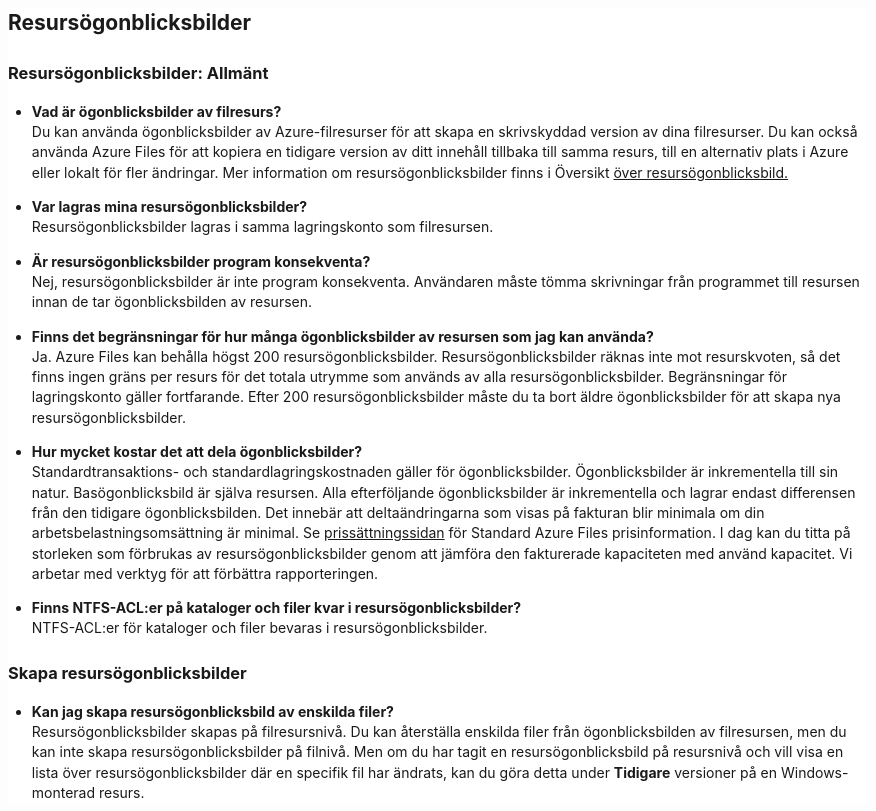 ## <a name="share-snapshots"></a>Resursögonblicksbilder

### <a name="share-snapshots-general"></a>Resursögonblicksbilder: Allmänt
* <a id="what-are-snaphots"></a>
**Vad är ögonblicksbilder av filresurs?**  
    Du kan använda ögonblicksbilder av Azure-filresurser för att skapa en skrivskyddad version av dina filresurser. Du kan också använda Azure Files för att kopiera en tidigare version av ditt innehåll tillbaka till samma resurs, till en alternativ plats i Azure eller lokalt för fler ändringar. Mer information om resursögonblicksbilder finns i Översikt [över resursögonblicksbild.](storage-snapshots-files.md)

* <a id="where-are-snapshots-stored"></a>
**Var lagras mina resursögonblicksbilder?**  
    Resursögonblicksbilder lagras i samma lagringskonto som filresursen.

* <a id="snapshot-consistency"></a>
**Är resursögonblicksbilder program konsekventa?**  
    Nej, resursögonblicksbilder är inte program konsekventa. Användaren måste tömma skrivningar från programmet till resursen innan de tar ögonblicksbilden av resursen.

* <a id="snapshot-limits"></a>
**Finns det begränsningar för hur många ögonblicksbilder av resursen som jag kan använda?**  
    Ja. Azure Files kan behålla högst 200 resursögonblicksbilder. Resursögonblicksbilder räknas inte mot resurskvoten, så det finns ingen gräns per resurs för det totala utrymme som används av alla resursögonblicksbilder. Begränsningar för lagringskonto gäller fortfarande. Efter 200 resursögonblicksbilder måste du ta bort äldre ögonblicksbilder för att skapa nya resursögonblicksbilder.

* <a id="snapshot-cost"></a>
**Hur mycket kostar det att dela ögonblicksbilder?**  
    Standardtransaktions- och standardlagringskostnaden gäller för ögonblicksbilder. Ögonblicksbilder är inkrementella till sin natur. Basögonblicksbild är själva resursen. Alla efterföljande ögonblicksbilder är inkrementella och lagrar endast differensen från den tidigare ögonblicksbilden. Det innebär att deltaändringarna som visas på fakturan blir minimala om din arbetsbelastningsomsättning är minimal. Se [prissättningssidan](https://azure.microsoft.com/pricing/details/storage/files/) för Standard Azure Files prisinformation. I dag kan du titta på storleken som förbrukas av resursögonblicksbilder genom att jämföra den fakturerade kapaciteten med använd kapacitet. Vi arbetar med verktyg för att förbättra rapporteringen.

* <a id="ntfs-acls-snaphsots"></a>
**Finns NTFS-ACL:er på kataloger och filer kvar i resursögonblicksbilder?**  
    NTFS-ACL:er för kataloger och filer bevaras i resursögonblicksbilder.

### <a name="create-share-snapshots"></a>Skapa resursögonblicksbilder
* <a id="file-snaphsots"></a>
**Kan jag skapa resursögonblicksbild av enskilda filer?**  
    Resursögonblicksbilder skapas på filresursnivå. Du kan återställa enskilda filer från ögonblicksbilden av filresursen, men du kan inte skapa resursögonblicksbilder på filnivå. Men om du har tagit en resursögonblicksbild på resursnivå och vill visa en lista över resursögonblicksbilder där en specifik fil har ändrats, kan du göra detta under **Tidigare** versioner på en Windows-monterad resurs. 
    
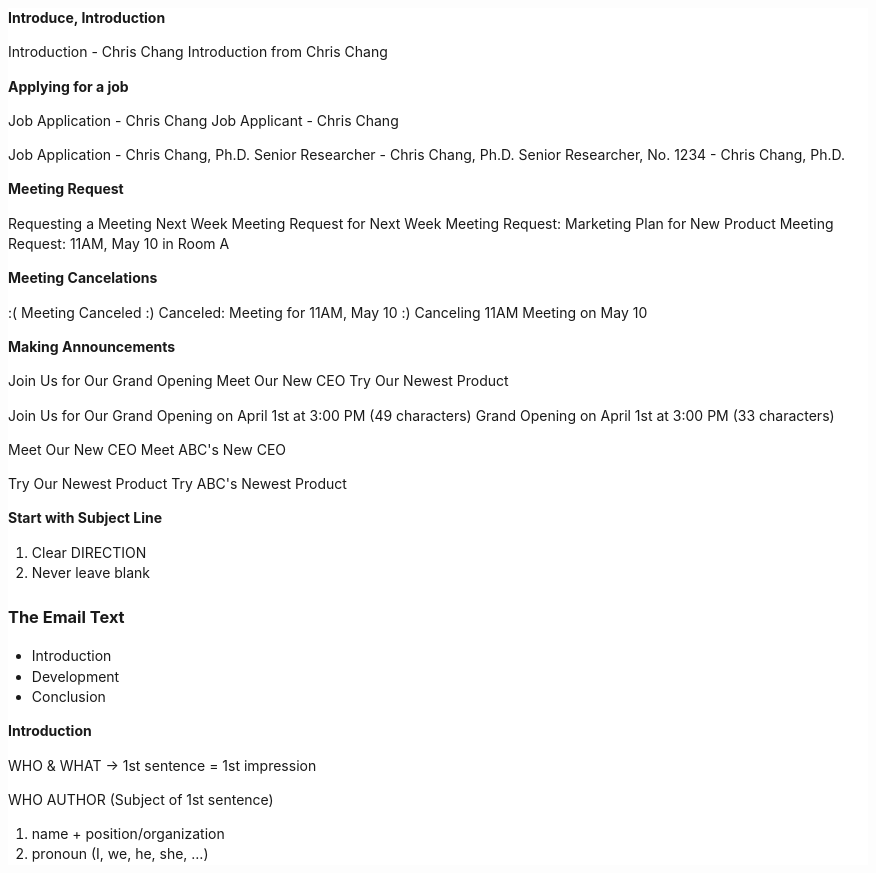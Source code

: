 **Introduce, Introduction**

Introduction - Chris Chang
Introduction from Chris Chang

**Applying for a job**

Job Application -  Chris Chang
Job Applicant -  Chris Chang

Job Application -  Chris Chang, Ph.D.
Senior Researcher -  Chris Chang, Ph.D.
Senior Researcher, No. 1234 -  Chris Chang, Ph.D.

**Meeting Request**

Requesting a Meeting Next Week
Meeting Request for Next Week
Meeting Request: Marketing Plan for New Product
Meeting Request: 11AM, May 10 in Room A

**Meeting Cancelations**

:( Meeting Canceled
:) Canceled: Meeting for 11AM, May 10
:) Canceling 11AM Meeting on May 10

**Making Announcements**

Join Us for Our Grand Opening
Meet Our New CEO
Try Our Newest Product

Join Us for Our Grand Opening on April 1st at 3:00 PM (49 characters)
Grand Opening on April 1st at 3:00 PM (33 characters)

Meet Our New CEO
Meet ABC's New CEO

Try Our Newest Product
Try ABC's Newest Product

**Start with Subject Line**

1. Clear DIRECTION
2. Never leave blank

### The Email Text

- Introduction
- Development
- Conclusion

**Introduction**

WHO & WHAT → 1st sentence = 1st impression

WHO AUTHOR (Subject of 1st sentence)
1) name + position/organization
2) pronoun (I, we, he, she, …)
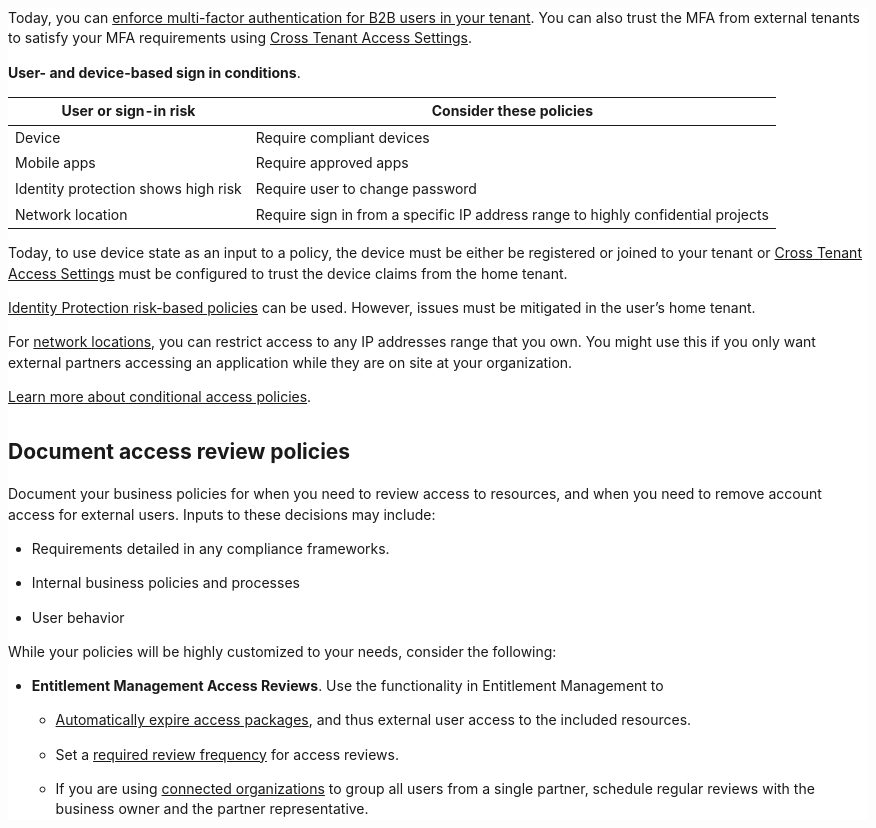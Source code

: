 
Today, you can [enforce multi-factor authentication for B2B users in your tenant](../external-identities/b2b-tutorial-require-mfa.md). You can also trust the MFA from external tenants to satisfy your MFA requirements using [Cross Tenant Access Settings](https://docs.microsoft.com/azure/active-directory/external-identities/cross-tenant-access-settings-b2b-collaboration#modify-inbound-access-settings).

**User- and device-based sign in conditions**.

| User or sign-in risk| Consider these policies |
| - | - |
| Device| Require compliant devices |
| Mobile apps| Require approved apps |
| Identity protection shows high risk| Require user to change password |
| Network location| Require sign in from a specific IP address range to highly confidential projects |

Today, to use device state as an input to a policy, the device must be either be registered or joined to your tenant or [Cross Tenant Access Settings](https://docs.microsoft.com/azure/active-directory/external-identities/cross-tenant-access-settings-b2b-collaboration#modify-inbound-access-settings) must be configured to trust the device claims from the home tenant.  

[Identity Protection risk-based policies](../conditional-access/howto-conditional-access-policy-risk.md) can be used. However, issues must be mitigated in the user’s home tenant.

For [network locations](../conditional-access/howto-conditional-access-policy-location.md), you can restrict access to any IP addresses range that you own. You might use this if you only want external partners accessing an application while they are on site at your organization.

[Learn more about conditional access policies](../conditional-access/overview.md).

## Document access review policies

Document your business policies for when you need to review access to resources, and when you need to remove account access for external users. Inputs to these decisions may include:

* Requirements detailed in any compliance frameworks.

* Internal business policies and processes

* User behavior

While your policies will be highly customized to your needs, consider the following:

* **Entitlement Management Access Reviews**. Use the functionality in Entitlement Management to

   * [Automatically expire access packages](../governance/entitlement-management-access-package-lifecycle-policy.md), and thus external user access to the included resources.

   * Set a [required review frequency](../governance/entitlement-management-access-reviews-create.md) for access reviews.

   * If you are using [connected organizations](../governance/entitlement-management-organization.md) to group all users from a single partner, schedule regular reviews with the business owner and the partner representative.
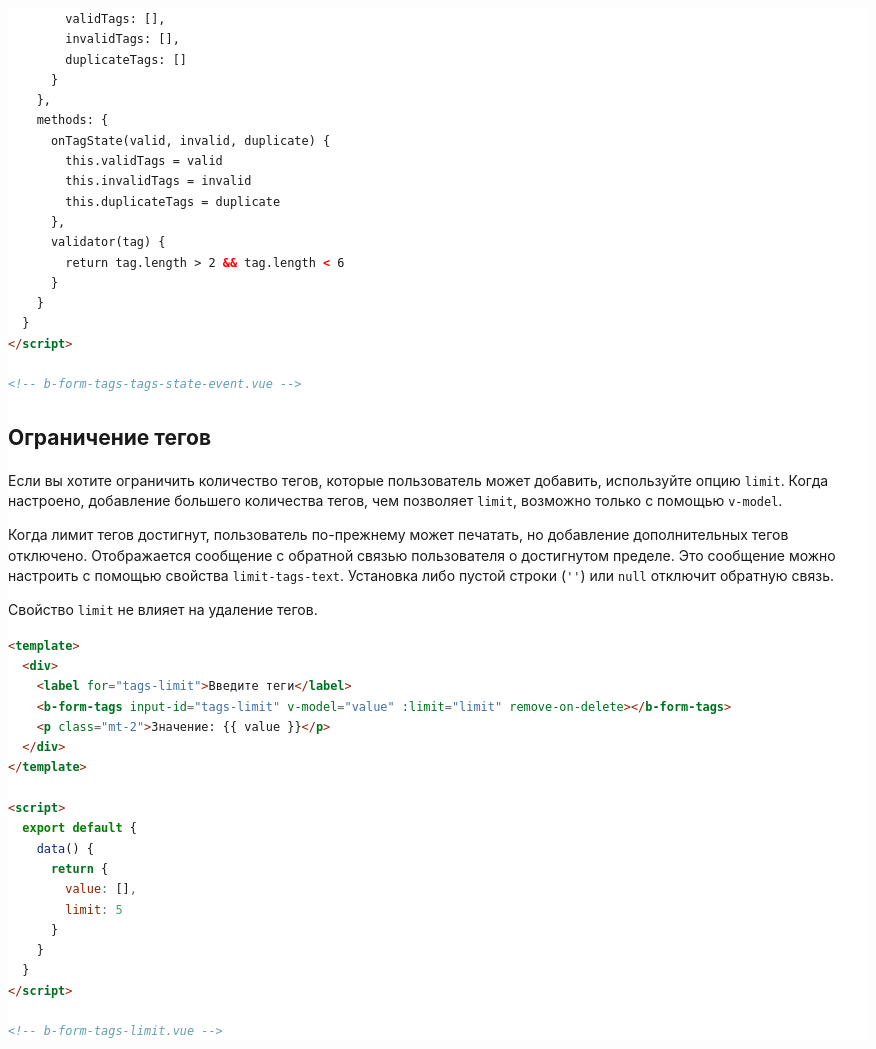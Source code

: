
 ```html
        validTags: [],
        invalidTags: [],
        duplicateTags: []
      }
    },
    methods: {
      onTagState(valid, invalid, duplicate) {
        this.validTags = valid
        this.invalidTags = invalid
        this.duplicateTags = duplicate
      },
      validator(tag) {
        return tag.length > 2 && tag.length < 6
      }
    }
  }
</script>

<!-- b-form-tags-tags-state-event.vue -->
```

## Ограничение тегов

Если вы хотите ограничить количество тегов, которые пользователь может добавить, используйте опцию `limit`. Когда настроено, добавление большего количества тегов, чем позволяет `limit`, возможно только с помощью `v-model`.

Когда лимит тегов достигнут, пользователь по-прежнему может печатать, но добавление дополнительных тегов отключено.
Отображается сообщение с обратной связью пользователя о достигнутом пределе. Это сообщение можно настроить с помощью свойства `limit-tags-text`. Установка либо пустой строки (`''`) или `null` отключит обратную связь.

Свойство `limit` не влияет на удаление тегов.

```html
<template>
  <div>
    <label for="tags-limit">Введите теги</label>
    <b-form-tags input-id="tags-limit" v-model="value" :limit="limit" remove-on-delete></b-form-tags>
    <p class="mt-2">Значение: {{ value }}</p>
  </div>
</template>

<script>
  export default {
    data() {
      return {
        value: [],
        limit: 5
      }
    }
  }
</script>

<!-- b-form-tags-limit.vue -->
```
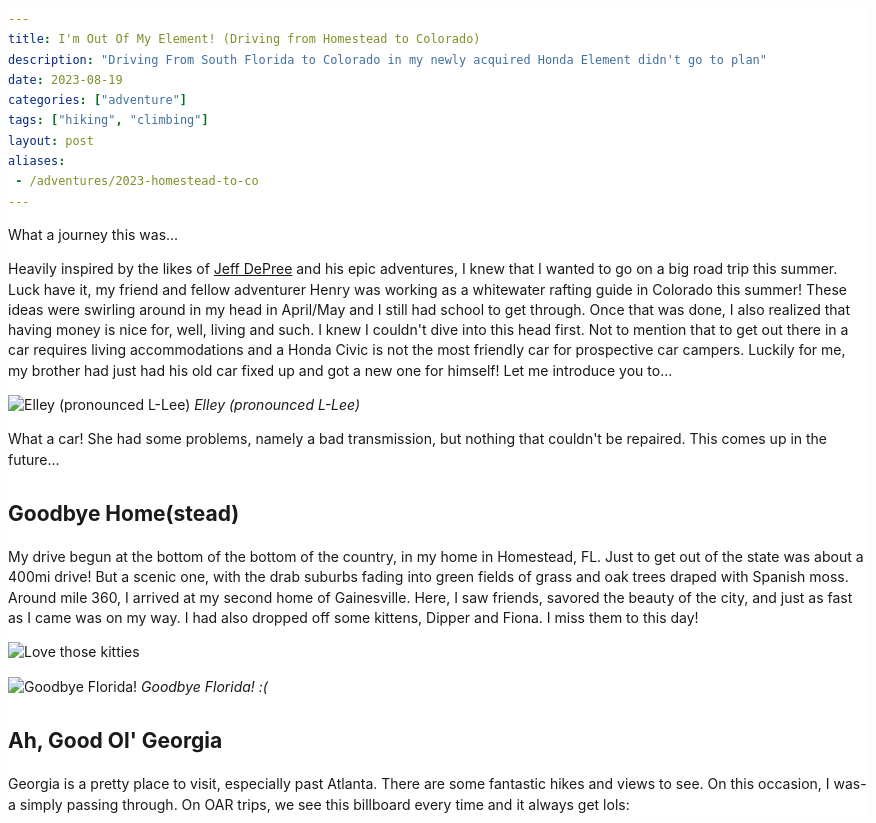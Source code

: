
 ```yaml
---
title: I'm Out Of My Element! (Driving from Homestead to Colorado)
description: "Driving From South Florida to Colorado in my newly acquired Honda Element didn't go to plan"
date: 2023-08-19
categories: ["adventure"]
tags: ["hiking", "climbing"]
layout: post
aliases:
 - /adventures/2023-homestead-to-co
---
```


What a journey this was...

Heavily inspired by the likes of [Jeff DePree](http://www.jeffdepree.com/) and
his epic adventures, I knew that I wanted to go on a big road trip this summer.
Luck have it, my friend and fellow adventurer Henry was working as a whitewater
rafting guide in Colorado this summer! These ideas were swirling around in my
head in April/May and I still had school to get through. Once that was done, I
also realized that having money is nice for, well, living and such. I knew I
couldn't dive into this head first. Not to mention that to get out there in a
car requires living accommodations and a Honda Civic is not the most friendly
car for prospective car campers. Luckily for me, my brother had just had his old
car fixed up and got a new one for himself! Let me introduce you to...

![Elley (pronounced L-Lee)](https://public.ranvier.net/images/trip-2023-homestead-to-co/PXL_20230719_164326721.jpeg)
*Elley (pronounced L-Lee)*

What a car! She had some problems, namely a bad transmission, but nothing that
couldn't be repaired. This comes up in the future...

## Goodbye Home(stead)

My drive begun at the bottom of the bottom of the country, in my home in
Homestead, FL. Just to get out of the state was about a 400mi drive! But a
scenic one, with the drab suburbs fading into green fields of grass and oak
trees draped with Spanish moss. Around mile 360, I arrived at my second home of
Gainesville. Here, I saw friends, savored the beauty of the city, and just as
fast as I came was on my way. I had also dropped off some kittens, Dipper and
Fiona. I miss them to this day!

![Love those kitties](https://public.ranvier.net/images/trip-2023-homestead-to-co/PXL_20230725_215450457.MP.jpeg)

![Goodbye Florida!](https://public.ranvier.net/images/trip-2023-homestead-to-co/PXL_20230727_153856047.MP.jpeg)
*Goodbye Florida! :(*

## Ah, Good Ol' Georgia

Georgia is a pretty place to visit, especially past Atlanta. There are some
fantastic hikes and views to see. On this occasion, I was-a simply passing
through. On OAR trips, we see this billboard every time and it always get lols:
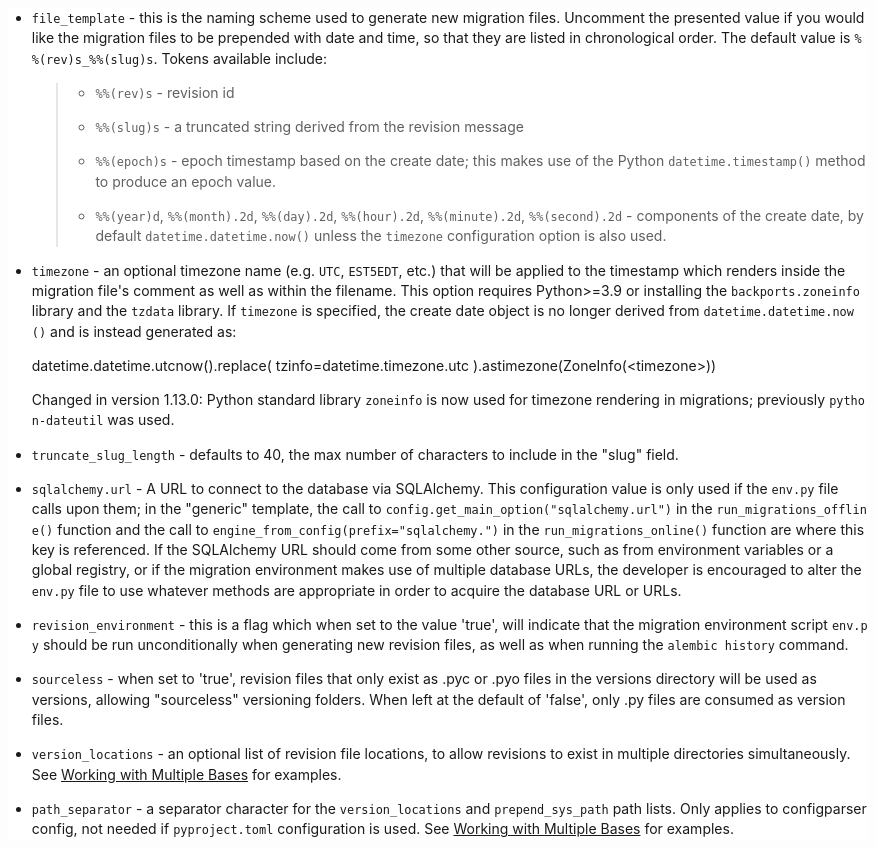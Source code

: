 -   `file_template` - this is the naming scheme used to generate new migration files. Uncomment the presented value if you would like the migration files to be prepended with date and time, so that they are listed in chronological order. The default value is `%%(rev)s_%%(slug)s`. Tokens available include:
    
    > -   `%%(rev)s` - revision id
    >     
    > -   `%%(slug)s` - a truncated string derived from the revision message
    >     
    > -   `%%(epoch)s` - epoch timestamp based on the create date; this makes use of the Python `datetime.timestamp()` method to produce an epoch value.
    >     
    > -   `%%(year)d`, `%%(month).2d`, `%%(day).2d`, `%%(hour).2d`, `%%(minute).2d`, `%%(second).2d` - components of the create date, by default `datetime.datetime.now()` unless the `timezone` configuration option is also used.
    >     
    
-   `timezone` - an optional timezone name (e.g. `UTC`, `EST5EDT`, etc.) that will be applied to the timestamp which renders inside the migration file's comment as well as within the filename. This option requires Python>=3.9 or installing the `backports.zoneinfo` library and the `tzdata` library. If `timezone` is specified, the create date object is no longer derived from `datetime.datetime.now()` and is instead generated as:
    
    datetime.datetime.utcnow().replace(
      tzinfo\=datetime.timezone.utc
    ).astimezone(ZoneInfo(<timezone\>))
    
    Changed in version 1.13.0: Python standard library `zoneinfo` is now used for timezone rendering in migrations; previously `python-dateutil` was used.
    
-   `truncate_slug_length` - defaults to 40, the max number of characters to include in the "slug" field.
    
-   `sqlalchemy.url` - A URL to connect to the database via SQLAlchemy. This configuration value is only used if the `env.py` file calls upon them; in the "generic" template, the call to `config.get_main_option("sqlalchemy.url")` in the `run_migrations_offline()` function and the call to `engine_from_config(prefix="sqlalchemy.")` in the `run_migrations_online()` function are where this key is referenced. If the SQLAlchemy URL should come from some other source, such as from environment variables or a global registry, or if the migration environment makes use of multiple database URLs, the developer is encouraged to alter the `env.py` file to use whatever methods are appropriate in order to acquire the database URL or URLs.
    
-   `revision_environment` - this is a flag which when set to the value 'true', will indicate that the migration environment script `env.py` should be run unconditionally when generating new revision files, as well as when running the `alembic history` command.
    
-   `sourceless` - when set to 'true', revision files that only exist as .pyc or .pyo files in the versions directory will be used as versions, allowing "sourceless" versioning folders. When left at the default of 'false', only .py files are consumed as version files.
    
-   `version_locations` - an optional list of revision file locations, to allow revisions to exist in multiple directories simultaneously. See [Working with Multiple Bases](branches.html#multiple-bases) for examples.
    
-   `path_separator` - a separator character for the `version_locations` and `prepend_sys_path` path lists. Only applies to configparser config, not needed if `pyproject.toml` configuration is used. See [Working with Multiple Bases](branches.html#multiple-bases) for examples.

■ BRIEF
Pictures excluded, repeat the material above from its first line through the line containing "ögonblicksbilder av filresurs?**", both included.

■ ANSWER FOR THIS EXERCISE
 ## <a name="share-snapshots"></a>Resursögonblicksbilder

### <a name="share-snapshots-general"></a>Resursögonblicksbilder: Allmänt
* <a id="what-are-snaphots"></a>
**Vad är ögonblicksbilder av filresurs?**  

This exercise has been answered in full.